Background: With an increasing number of cancer patients receiving tyrosine kinase inhibitors (TKIs), therapeutic drug monitoring of these molecules is becoming more widespread today. It is mainly based on liquid chromatography coupled with tandem mass spectrometry (LC-MS/MS) methods with typical run times of several minutes. In an online solid phase extraction-MS/MS (SPE-MS/MS) system, the chromatography column is replaced with a reusable solid phase extraction (SPE) cartridge and the analysis time is shortened to less than half a minute. The aim of this study was to develop such a method and test the performance of this high-throughput system in the analysis of imatinib (IMA), nilotinib (NIL), and lapatinib (LAP) in human plasma.
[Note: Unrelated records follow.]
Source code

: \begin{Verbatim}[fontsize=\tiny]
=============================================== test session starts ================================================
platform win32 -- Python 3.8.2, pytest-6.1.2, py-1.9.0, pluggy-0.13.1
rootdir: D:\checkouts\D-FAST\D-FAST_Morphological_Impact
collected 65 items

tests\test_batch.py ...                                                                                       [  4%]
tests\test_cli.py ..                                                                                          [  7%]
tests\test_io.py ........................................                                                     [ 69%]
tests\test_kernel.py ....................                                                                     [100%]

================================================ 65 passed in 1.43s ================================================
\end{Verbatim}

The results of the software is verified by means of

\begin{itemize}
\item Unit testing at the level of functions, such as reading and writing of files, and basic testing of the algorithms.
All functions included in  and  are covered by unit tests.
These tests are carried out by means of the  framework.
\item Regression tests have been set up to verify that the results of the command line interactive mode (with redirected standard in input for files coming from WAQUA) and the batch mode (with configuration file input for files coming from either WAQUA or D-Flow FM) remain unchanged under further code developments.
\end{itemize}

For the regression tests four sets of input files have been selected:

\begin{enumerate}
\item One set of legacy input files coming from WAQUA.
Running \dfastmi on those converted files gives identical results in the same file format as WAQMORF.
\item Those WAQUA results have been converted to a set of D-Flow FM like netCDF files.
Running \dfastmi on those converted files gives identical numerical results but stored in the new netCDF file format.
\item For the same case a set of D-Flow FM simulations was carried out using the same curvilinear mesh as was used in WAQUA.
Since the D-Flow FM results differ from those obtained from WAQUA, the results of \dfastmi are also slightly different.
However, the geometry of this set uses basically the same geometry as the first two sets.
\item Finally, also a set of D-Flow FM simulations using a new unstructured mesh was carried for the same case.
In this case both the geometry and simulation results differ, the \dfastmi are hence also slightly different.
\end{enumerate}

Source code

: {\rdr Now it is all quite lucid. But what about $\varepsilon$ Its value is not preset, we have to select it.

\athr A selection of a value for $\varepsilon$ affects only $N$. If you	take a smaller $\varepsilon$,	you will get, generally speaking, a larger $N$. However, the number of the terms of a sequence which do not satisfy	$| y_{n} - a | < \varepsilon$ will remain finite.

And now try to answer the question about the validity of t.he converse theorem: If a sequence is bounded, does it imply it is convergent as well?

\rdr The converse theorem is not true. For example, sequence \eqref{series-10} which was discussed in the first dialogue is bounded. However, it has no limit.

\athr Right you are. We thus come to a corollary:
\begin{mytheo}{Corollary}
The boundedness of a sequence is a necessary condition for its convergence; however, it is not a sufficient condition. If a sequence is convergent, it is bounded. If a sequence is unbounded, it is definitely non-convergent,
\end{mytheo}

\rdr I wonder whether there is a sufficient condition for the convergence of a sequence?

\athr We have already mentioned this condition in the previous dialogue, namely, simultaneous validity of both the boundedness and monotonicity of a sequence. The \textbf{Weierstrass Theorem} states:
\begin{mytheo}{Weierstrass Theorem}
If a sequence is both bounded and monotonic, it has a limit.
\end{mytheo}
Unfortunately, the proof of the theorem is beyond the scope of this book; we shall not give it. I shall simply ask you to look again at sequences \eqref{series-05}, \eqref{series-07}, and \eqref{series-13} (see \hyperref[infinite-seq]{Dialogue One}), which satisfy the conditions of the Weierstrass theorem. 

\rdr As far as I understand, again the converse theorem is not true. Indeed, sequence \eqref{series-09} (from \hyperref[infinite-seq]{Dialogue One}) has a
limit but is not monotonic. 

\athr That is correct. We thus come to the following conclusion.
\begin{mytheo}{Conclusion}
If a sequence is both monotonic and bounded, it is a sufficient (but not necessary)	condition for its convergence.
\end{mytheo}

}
Methods: Samples were prepared by simple protein precipitation with methanol containing deuterated internal standards. After centrifugation, the supernatant was diluted 10 fold with a mixture of methanol and water (1:1). A C4 cartridge was used for SPE and the analytes were eluted by acetonitrile. All the analytes were measured within a wide calibration range (50-5000 ng/mL for nilotinib and imatinib, 100-10,000 ng/mL for lapatinib). The method was compared with the LC-MS/MS method by the analysis of 176 clinical samples.
Results: Intraday and interday inaccuracies within 15% and a coefficient of variation less than 15% were achieved for all the TKIs that were measured. Even though the matrix effects were higher in comparison with LC-MS/MS methods, their effect on the performance of the method was eliminated by the usage of deuterated internal standards. The total run time of the new method was 29 seconds for one analysis and the results were fully comparable with LC-MS/MS.
Conclusions: Routine clinical practice requiring high-throughput methods for therapeutic drug monitoring of TKIs may benefit from the online SPE-MS/MS method that provides fast, low-cost analysis, and results that are comparable with conventional methods.